1. i messed things up with my new multicast iptables rules. i've checked and double checked, and things seem happy. tcpdump is showing multicast traffic between the two servers. i'll try adding a logging rule.

2. we've never left plosone and topaz up this long before (weeks!) perhaps they fall over if they stay up too long.

another note - we restart apache every day. we do this because we noticed that apache would eventaually end up with all it's children hung over time. we were blaming 64-bit flakiness for this...but it's exactly the same thing we were seeing with this crash. i suspect that plosone, or AJP, or mod_jk is doing something evil that doesn't get resolved without a plosone restart.

03/08/07 15:51:23 changed by russ

after plosone02 finished rebuilding i did another restart and another wget run, and it seems to be rebuilding much faster now, although not as zippy as i remember it.

certainly the home page only took a minute or two to come up as opposed to 15 minutes.

so i guess the two things we need are for someone to check and see if the multicast/caching is working, and for someone to look at the plosone logs for this crash and see if there's anything they can figure out...

03/08/07 16:26:38 changed by ebrown

I was able to run the multicast test time server/client successfully. I ran the server on plosone01 and the client on plostopaz01. So it is working on those two machines anyway.
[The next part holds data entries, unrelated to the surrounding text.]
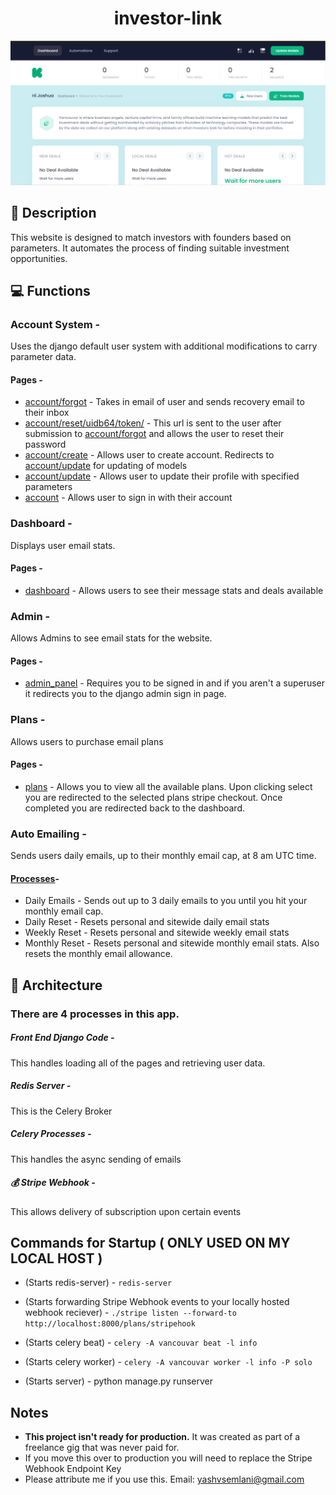 <h1 align="center">
    investor-link
</h1>

![Image](github-image.png)

## :file_folder: Description
This website is designed to match investors with founders based on parameters. It automates the process of finding suitable investment opportunities.

## :computer: Functions
### Account System - 
  Uses the django default user system with additional modifications to carry parameter data.
  #### Pages - 
   * [account/forgot](templates/account/account_forgot.html) - Takes in email of user and sends recovery email to their inbox
   * [account/reset/uidb64/token/](templates/account/account_reset.html) - This url is sent to the user after submission to [account/forgot](templates/account/account_forgot.html) and allows the user to reset their password
   * [account/create](templates/account/account_create.html) - Allows user to create account. Redirects to [account/update](templates/account/account_update.html) for updating of models
   * [account/update](templates/account/account_update.html) - Allows user to update their profile with specified parameters
   * [account](templates/account/account.html) - Allows user to sign in with their account

### Dashboard -
  Displays user email stats.
  #### Pages -
   * [dashboard](templates/dashboard/dashboard.html) - Allows users to see their message stats and deals available

### Admin -
  Allows Admins to see email stats for the website.
  #### Pages -
   * [admin_panel](templates/dashboard/admin-panel.html) - Requires you to be signed in and if you aren't a superuser it redirects you to the django admin sign in page.

### Plans - 
  Allows users to purchase email plans
  #### Pages - 
   * [plans](templates/plans/plans.html) - Allows you to view all the available plans. Upon clicking select you are redirected to the selected plans stripe checkout. Once completed you are redirected back to the dashboard.

### Auto Emailing - 
  Sends users daily emails, up to their monthly email cap, at 8 am UTC time.
  
  #### [Processes](vancouvar/celery.py)- 
   * Daily Emails - Sends out up to 3 daily emails to you until you hit your monthly email cap.
   * Daily Reset - Resets personal and sitewide daily email stats
   * Weekly Reset - Resets personal and sitewide weekly email stats
   * Monthly Reset - Resets personal and sitewide monthly email stats. Also resets the monthly email allowance.


## :floppy_disk: Architecture

### There are 4 processes in this app.

##### Front End Django Code -
  This handles loading all of the pages and retrieving user data.

##### Redis Server -
  This is the Celery Broker

##### Celery Processes -
  This handles the async sending of emails

##### :moneybag: Stripe Webhook - 
  This allows delivery of subscription upon certain events

## Commands for Startup ( ONLY USED ON MY LOCAL HOST )

* (Starts redis-server) - `redis-server`

* (Starts forwarding Stripe Webhook events to your locally hosted webhook reciever) - `./stripe listen --forward-to http://localhost:8000/plans/stripehook`

* (Starts celery beat) - `celery -A vancouvar beat -l info`

* (Starts celery worker) - `celery -A vancouvar worker -l info -P solo`

* (Starts server) - python manage.py runserver

## Notes
* **This project isn't ready for production.** It was created as part of a freelance gig that was never paid for.
* If you move this over to production you will need to replace the Stripe Webhook Endpoint Key
* Please attribute me if you use this. Email: yashvsemlani@gmail.com
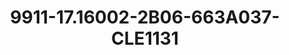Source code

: ---
title: 9911-17.16002-2B06-663A037-CLE1131
image: 9911-17.16002-2B06-663A037-CLE1131.jpg
brand: classic-collection
layout: vestito
---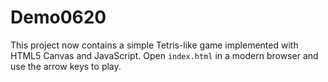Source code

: # Demo0620

This project now contains a simple Tetris-like game implemented with HTML5 Canvas and JavaScript. Open `index.html` in a modern browser and use the arrow keys to play.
(follow-up: ↓ 6 ) 03/08/07 16:36:59 changed by stevec

plosone caches do not exchange cache data. they only exchange dirty notices.

(in reply to: ↑ 5 ) 03/09/07 08:15:40 changed by russ

Replying to stevec:

plosone caches do not exchange cache data. they only exchange dirty notices.

i've created #303 as a request for documentation on cache behavior on both the plosone and topaz-fedora-mulgara sides.

03/09/07 08:16:25 changed by russ

also! during the crash, we were able to successfully run the annotations tool while the web site was unresponsive. this is another data point that suggests mulgara was not the problem here.

03/12/07 09:25:19 changed by russ

since the crash, we've had a return/worsening of our apache crash issues.

when we first launched, apache would hang up and become completely unresponsive every few days. i theorized that apache children were getting hung, and eventually all the children would be hung and the server would be completely unresponsive. i didn't originally consider that plosone or mod_jk could be the culprit.

we "fixed" this by restarting apache every day.

since the plosone crash, apache is crashing before the end of the day.

i've disabled the load balancer for now - dns traffic for www.plosone.org is now pointing to a single webhead - to see if we can get some evidence either way that mod_jk/plosone is the problem.

we could really use some information on what happened to plosone on thursday. between the mulgara issues and this, we're starting to spend a substantial proportion of our time babysitting plosone and this cannot continue.

03/12/07 09:40:23 changed by russ

rich noted the following warnings - lots of them - on saturday in the plosone log. this was after the daily apache restart, and before apache started having issues again monday early AM. rich restarted apache anyway, and the warnings did not abate.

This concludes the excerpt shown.